| TASK STATEMENT |
Begin at the line containing "(c *Conn) connectionStateLocked()" in the data below and go on through the line containing "(c *Conn) handleKeyUpdate(keyUpdate", repeating each line exactly; include both ends and no other line.

Saved data entries
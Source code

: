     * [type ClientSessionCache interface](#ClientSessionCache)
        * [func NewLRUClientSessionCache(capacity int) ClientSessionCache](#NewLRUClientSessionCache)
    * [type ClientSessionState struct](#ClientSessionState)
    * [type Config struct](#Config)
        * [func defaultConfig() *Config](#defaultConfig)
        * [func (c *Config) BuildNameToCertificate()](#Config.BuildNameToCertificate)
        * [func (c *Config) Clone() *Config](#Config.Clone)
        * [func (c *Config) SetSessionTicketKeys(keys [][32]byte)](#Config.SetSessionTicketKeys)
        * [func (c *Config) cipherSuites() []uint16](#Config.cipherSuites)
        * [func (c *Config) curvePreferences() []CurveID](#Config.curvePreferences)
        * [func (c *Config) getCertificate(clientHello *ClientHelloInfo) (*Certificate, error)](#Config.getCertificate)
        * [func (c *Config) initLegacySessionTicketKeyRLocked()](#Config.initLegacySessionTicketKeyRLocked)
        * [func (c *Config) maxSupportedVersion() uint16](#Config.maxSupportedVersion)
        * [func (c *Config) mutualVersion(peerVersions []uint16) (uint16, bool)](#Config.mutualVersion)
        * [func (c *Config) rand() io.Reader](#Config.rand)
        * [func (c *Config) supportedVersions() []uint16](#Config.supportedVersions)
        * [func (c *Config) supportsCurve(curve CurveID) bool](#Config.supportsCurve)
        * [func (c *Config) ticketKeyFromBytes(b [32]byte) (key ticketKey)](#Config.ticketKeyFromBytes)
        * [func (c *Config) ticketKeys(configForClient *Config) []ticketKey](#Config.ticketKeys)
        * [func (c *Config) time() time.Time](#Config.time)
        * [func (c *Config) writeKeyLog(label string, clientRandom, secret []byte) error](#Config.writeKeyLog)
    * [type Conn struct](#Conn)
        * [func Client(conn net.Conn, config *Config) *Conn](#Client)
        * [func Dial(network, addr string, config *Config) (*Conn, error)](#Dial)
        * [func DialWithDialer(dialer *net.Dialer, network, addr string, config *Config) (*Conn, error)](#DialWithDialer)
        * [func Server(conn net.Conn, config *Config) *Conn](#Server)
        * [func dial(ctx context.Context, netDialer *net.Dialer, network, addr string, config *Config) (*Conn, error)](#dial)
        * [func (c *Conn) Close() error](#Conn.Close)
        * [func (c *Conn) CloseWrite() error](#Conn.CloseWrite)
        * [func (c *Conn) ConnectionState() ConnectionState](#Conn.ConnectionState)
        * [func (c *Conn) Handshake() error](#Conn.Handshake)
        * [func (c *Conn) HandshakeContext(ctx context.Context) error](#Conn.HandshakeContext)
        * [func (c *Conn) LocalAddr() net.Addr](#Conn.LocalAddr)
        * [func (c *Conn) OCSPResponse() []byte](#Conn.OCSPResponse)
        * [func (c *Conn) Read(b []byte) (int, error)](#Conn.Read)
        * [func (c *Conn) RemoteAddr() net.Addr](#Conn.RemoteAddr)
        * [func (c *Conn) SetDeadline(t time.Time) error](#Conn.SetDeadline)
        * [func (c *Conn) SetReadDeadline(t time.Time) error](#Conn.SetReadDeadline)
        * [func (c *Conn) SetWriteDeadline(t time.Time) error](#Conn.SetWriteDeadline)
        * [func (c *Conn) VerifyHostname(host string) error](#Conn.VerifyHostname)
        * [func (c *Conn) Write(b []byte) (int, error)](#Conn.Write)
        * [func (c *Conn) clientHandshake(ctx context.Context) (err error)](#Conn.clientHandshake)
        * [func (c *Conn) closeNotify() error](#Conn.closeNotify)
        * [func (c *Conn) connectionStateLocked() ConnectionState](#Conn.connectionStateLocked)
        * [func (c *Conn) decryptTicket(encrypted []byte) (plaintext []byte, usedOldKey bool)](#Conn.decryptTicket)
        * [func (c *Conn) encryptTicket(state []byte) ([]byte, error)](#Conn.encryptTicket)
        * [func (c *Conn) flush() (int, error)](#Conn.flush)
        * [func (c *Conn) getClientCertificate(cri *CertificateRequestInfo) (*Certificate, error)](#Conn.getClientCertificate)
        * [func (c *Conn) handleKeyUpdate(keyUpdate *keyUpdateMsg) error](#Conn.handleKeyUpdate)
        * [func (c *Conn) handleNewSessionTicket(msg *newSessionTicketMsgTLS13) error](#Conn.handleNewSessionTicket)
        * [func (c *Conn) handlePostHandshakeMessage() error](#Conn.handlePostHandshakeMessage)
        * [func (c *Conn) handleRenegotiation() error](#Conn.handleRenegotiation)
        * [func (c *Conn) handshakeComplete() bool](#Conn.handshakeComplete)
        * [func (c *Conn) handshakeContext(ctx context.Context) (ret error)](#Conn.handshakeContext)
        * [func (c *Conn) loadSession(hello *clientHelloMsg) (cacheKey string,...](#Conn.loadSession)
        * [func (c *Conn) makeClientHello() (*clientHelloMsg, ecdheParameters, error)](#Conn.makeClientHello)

| EXERCISE OUTPUT |
        * [func (c *Conn) connectionStateLocked() ConnectionState](#Conn.connectionStateLocked)
        * [func (c *Conn) decryptTicket(encrypted []byte) (plaintext []byte, usedOldKey bool)](#Conn.decryptTicket)
        * [func (c *Conn) encryptTicket(state []byte) ([]byte, error)](#Conn.encryptTicket)
        * [func (c *Conn) flush() (int, error)](#Conn.flush)
        * [func (c *Conn) getClientCertificate(cri *CertificateRequestInfo) (*Certificate, error)](#Conn.getClientCertificate)
        * [func (c *Conn) handleKeyUpdate(keyUpdate *keyUpdateMsg) error](#Conn.handleKeyUpdate)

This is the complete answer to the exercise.